*** DATA FOR THIS EXERCISE Section Begins ***

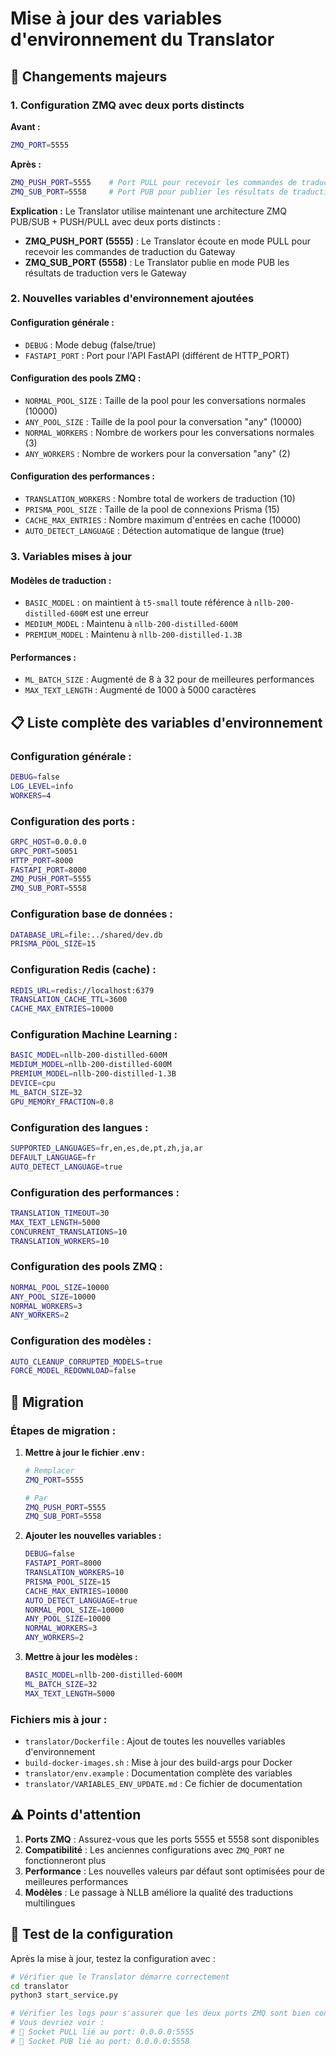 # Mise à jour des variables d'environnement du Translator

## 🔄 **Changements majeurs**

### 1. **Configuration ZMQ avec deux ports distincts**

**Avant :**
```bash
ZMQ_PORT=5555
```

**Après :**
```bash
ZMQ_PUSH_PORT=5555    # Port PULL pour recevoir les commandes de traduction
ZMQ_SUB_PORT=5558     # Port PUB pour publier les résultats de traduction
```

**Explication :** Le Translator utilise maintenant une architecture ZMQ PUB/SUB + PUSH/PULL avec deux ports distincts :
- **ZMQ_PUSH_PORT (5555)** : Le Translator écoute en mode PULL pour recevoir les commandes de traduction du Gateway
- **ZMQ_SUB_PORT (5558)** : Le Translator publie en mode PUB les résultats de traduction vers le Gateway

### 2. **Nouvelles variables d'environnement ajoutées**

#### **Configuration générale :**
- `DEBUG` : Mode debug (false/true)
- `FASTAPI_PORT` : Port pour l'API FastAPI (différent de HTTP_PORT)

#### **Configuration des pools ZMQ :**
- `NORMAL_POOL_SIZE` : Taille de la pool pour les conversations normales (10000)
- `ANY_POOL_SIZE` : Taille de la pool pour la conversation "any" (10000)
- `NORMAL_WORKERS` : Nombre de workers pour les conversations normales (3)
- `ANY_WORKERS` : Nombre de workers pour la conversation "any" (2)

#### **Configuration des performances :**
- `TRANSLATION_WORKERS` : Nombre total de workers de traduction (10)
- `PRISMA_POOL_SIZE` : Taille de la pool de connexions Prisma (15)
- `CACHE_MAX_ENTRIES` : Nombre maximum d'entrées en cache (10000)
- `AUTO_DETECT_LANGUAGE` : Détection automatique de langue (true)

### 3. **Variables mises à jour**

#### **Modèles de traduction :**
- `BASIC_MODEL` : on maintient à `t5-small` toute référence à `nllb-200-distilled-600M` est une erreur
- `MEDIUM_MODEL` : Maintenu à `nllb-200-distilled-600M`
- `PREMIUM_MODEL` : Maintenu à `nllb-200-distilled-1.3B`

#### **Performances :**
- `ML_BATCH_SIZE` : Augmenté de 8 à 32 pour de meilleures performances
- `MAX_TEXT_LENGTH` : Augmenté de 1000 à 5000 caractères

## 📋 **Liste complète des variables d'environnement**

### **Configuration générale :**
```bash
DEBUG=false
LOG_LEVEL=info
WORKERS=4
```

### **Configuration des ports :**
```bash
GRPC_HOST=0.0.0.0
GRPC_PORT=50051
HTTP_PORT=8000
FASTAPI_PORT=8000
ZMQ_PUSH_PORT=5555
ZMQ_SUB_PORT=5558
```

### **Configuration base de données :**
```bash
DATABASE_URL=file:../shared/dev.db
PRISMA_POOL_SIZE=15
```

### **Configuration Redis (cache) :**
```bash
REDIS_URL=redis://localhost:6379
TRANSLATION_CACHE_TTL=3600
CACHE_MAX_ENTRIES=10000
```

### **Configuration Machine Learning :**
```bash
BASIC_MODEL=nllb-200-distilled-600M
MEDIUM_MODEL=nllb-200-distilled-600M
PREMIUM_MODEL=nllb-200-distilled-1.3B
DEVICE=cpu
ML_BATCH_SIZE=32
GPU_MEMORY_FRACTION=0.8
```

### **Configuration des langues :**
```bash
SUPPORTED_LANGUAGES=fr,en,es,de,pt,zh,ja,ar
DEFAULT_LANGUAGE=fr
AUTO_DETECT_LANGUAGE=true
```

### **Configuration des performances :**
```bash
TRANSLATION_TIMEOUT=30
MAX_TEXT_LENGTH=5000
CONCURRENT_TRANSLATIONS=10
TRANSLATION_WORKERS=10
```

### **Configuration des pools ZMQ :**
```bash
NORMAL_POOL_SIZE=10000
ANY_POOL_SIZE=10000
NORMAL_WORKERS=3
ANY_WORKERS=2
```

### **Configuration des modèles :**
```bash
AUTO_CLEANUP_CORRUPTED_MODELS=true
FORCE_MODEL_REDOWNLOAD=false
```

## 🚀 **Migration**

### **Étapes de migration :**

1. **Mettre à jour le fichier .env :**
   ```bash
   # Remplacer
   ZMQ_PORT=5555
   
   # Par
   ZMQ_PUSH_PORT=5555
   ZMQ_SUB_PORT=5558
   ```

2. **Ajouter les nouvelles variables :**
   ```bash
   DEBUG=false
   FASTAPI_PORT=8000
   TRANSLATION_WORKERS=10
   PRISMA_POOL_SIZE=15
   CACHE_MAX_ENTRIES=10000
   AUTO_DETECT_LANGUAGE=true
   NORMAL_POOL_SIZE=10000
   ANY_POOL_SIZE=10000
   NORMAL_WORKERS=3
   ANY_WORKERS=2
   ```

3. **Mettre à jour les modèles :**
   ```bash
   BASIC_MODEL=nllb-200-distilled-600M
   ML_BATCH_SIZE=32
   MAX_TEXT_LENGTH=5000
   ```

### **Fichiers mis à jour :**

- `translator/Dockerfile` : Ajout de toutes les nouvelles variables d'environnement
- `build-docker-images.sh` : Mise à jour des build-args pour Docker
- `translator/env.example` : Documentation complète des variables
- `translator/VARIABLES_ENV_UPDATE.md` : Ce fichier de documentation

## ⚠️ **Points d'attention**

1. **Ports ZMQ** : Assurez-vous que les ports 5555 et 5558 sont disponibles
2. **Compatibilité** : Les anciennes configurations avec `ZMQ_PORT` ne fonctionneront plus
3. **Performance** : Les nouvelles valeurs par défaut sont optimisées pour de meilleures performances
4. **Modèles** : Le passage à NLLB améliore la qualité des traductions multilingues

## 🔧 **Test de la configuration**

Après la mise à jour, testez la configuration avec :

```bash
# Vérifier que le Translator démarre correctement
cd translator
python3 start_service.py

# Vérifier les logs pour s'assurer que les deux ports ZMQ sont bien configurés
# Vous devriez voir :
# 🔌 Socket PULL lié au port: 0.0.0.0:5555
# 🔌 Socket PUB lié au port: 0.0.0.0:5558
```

*** DATA FOR THIS EXERCISE Section Ends ***

EXERCISE PROMPT
Every record must be copied exactly, with images dropped from the result.

RESULT FOR THIS TASK
 # Mise à jour des variables d'environnement du Translator

## 🔄 **Changements majeurs**

### 1. **Configuration ZMQ avec deux ports distincts**

**Avant :**
```bash
ZMQ_PORT=5555
```

**Après :**
```bash
ZMQ_PUSH_PORT=5555    # Port PULL pour recevoir les commandes de traduction
ZMQ_SUB_PORT=5558     # Port PUB pour publier les résultats de traduction
```

**Explication :** Le Translator utilise maintenant une architecture ZMQ PUB/SUB + PUSH/PULL avec deux ports distincts :
- **ZMQ_PUSH_PORT (5555)** : Le Translator écoute en mode PULL pour recevoir les commandes de traduction du Gateway
- **ZMQ_SUB_PORT (5558)** : Le Translator publie en mode PUB les résultats de traduction vers le Gateway

### 2. **Nouvelles variables d'environnement ajoutées**

#### **Configuration générale :**
- `DEBUG` : Mode debug (false/true)
- `FASTAPI_PORT` : Port pour l'API FastAPI (différent de HTTP_PORT)

#### **Configuration des pools ZMQ :**
- `NORMAL_POOL_SIZE` : Taille de la pool pour les conversations normales (10000)
- `ANY_POOL_SIZE` : Taille de la pool pour la conversation "any" (10000)
- `NORMAL_WORKERS` : Nombre de workers pour les conversations normales (3)
- `ANY_WORKERS` : Nombre de workers pour la conversation "any" (2)

#### **Configuration des performances :**
- `TRANSLATION_WORKERS` : Nombre total de workers de traduction (10)
- `PRISMA_POOL_SIZE` : Taille de la pool de connexions Prisma (15)
- `CACHE_MAX_ENTRIES` : Nombre maximum d'entrées en cache (10000)
- `AUTO_DETECT_LANGUAGE` : Détection automatique de langue (true)

### 3. **Variables mises à jour**

#### **Modèles de traduction :**
- `BASIC_MODEL` : on maintient à `t5-small` toute référence à `nllb-200-distilled-600M` est une erreur
- `MEDIUM_MODEL` : Maintenu à `nllb-200-distilled-600M`
- `PREMIUM_MODEL` : Maintenu à `nllb-200-distilled-1.3B`

#### **Performances :**
- `ML_BATCH_SIZE` : Augmenté de 8 à 32 pour de meilleures performances
- `MAX_TEXT_LENGTH` : Augmenté de 1000 à 5000 caractères

## 📋 **Liste complète des variables d'environnement**

### **Configuration générale :**
```bash
DEBUG=false
LOG_LEVEL=info
WORKERS=4
```

### **Configuration des ports :**
```bash
GRPC_HOST=0.0.0.0
GRPC_PORT=50051
HTTP_PORT=8000
FASTAPI_PORT=8000
ZMQ_PUSH_PORT=5555
ZMQ_SUB_PORT=5558
```

### **Configuration base de données :**
```bash
DATABASE_URL=file:../shared/dev.db
PRISMA_POOL_SIZE=15
```

### **Configuration Redis (cache) :**
```bash
REDIS_URL=redis://localhost:6379
TRANSLATION_CACHE_TTL=3600
CACHE_MAX_ENTRIES=10000
```

### **Configuration Machine Learning :**
```bash
BASIC_MODEL=nllb-200-distilled-600M
MEDIUM_MODEL=nllb-200-distilled-600M
PREMIUM_MODEL=nllb-200-distilled-1.3B
DEVICE=cpu
ML_BATCH_SIZE=32
GPU_MEMORY_FRACTION=0.8
```

### **Configuration des langues :**
```bash
SUPPORTED_LANGUAGES=fr,en,es,de,pt,zh,ja,ar
DEFAULT_LANGUAGE=fr
AUTO_DETECT_LANGUAGE=true
```

### **Configuration des performances :**
```bash
TRANSLATION_TIMEOUT=30
MAX_TEXT_LENGTH=5000
CONCURRENT_TRANSLATIONS=10
TRANSLATION_WORKERS=10
```

### **Configuration des pools ZMQ :**
```bash
NORMAL_POOL_SIZE=10000
ANY_POOL_SIZE=10000
NORMAL_WORKERS=3
ANY_WORKERS=2
```

### **Configuration des modèles :**
```bash
AUTO_CLEANUP_CORRUPTED_MODELS=true
FORCE_MODEL_REDOWNLOAD=false
```

## 🚀 **Migration**

### **Étapes de migration :**

1. **Mettre à jour le fichier .env :**
   ```bash
   # Remplacer
   ZMQ_PORT=5555
   
   # Par
   ZMQ_PUSH_PORT=5555
   ZMQ_SUB_PORT=5558
   ```

2. **Ajouter les nouvelles variables :**
   ```bash
   DEBUG=false
   FASTAPI_PORT=8000
   TRANSLATION_WORKERS=10
   PRISMA_POOL_SIZE=15
   CACHE_MAX_ENTRIES=10000
   AUTO_DETECT_LANGUAGE=true
   NORMAL_POOL_SIZE=10000
   ANY_POOL_SIZE=10000
   NORMAL_WORKERS=3
   ANY_WORKERS=2
   ```

3. **Mettre à jour les modèles :**
   ```bash
   BASIC_MODEL=nllb-200-distilled-600M
   ML_BATCH_SIZE=32
   MAX_TEXT_LENGTH=5000
   ```

### **Fichiers mis à jour :**

- `translator/Dockerfile` : Ajout de toutes les nouvelles variables d'environnement
- `build-docker-images.sh` : Mise à jour des build-args pour Docker
- `translator/env.example` : Documentation complète des variables
- `translator/VARIABLES_ENV_UPDATE.md` : Ce fichier de documentation

## ⚠️ **Points d'attention**

1. **Ports ZMQ** : Assurez-vous que les ports 5555 et 5558 sont disponibles
2. **Compatibilité** : Les anciennes configurations avec `ZMQ_PORT` ne fonctionneront plus
3. **Performance** : Les nouvelles valeurs par défaut sont optimisées pour de meilleures performances
4. **Modèles** : Le passage à NLLB améliore la qualité des traductions multilingues

## 🔧 **Test de la configuration**

Après la mise à jour, testez la configuration avec :

```bash
# Vérifier que le Translator démarre correctement
cd translator
python3 start_service.py

# Vérifier les logs pour s'assurer que les deux ports ZMQ sont bien configurés
# Vous devriez voir :
# 🔌 Socket PULL lié au port: 0.0.0.0:5555
# 🔌 Socket PUB lié au port: 0.0.0.0:5558
```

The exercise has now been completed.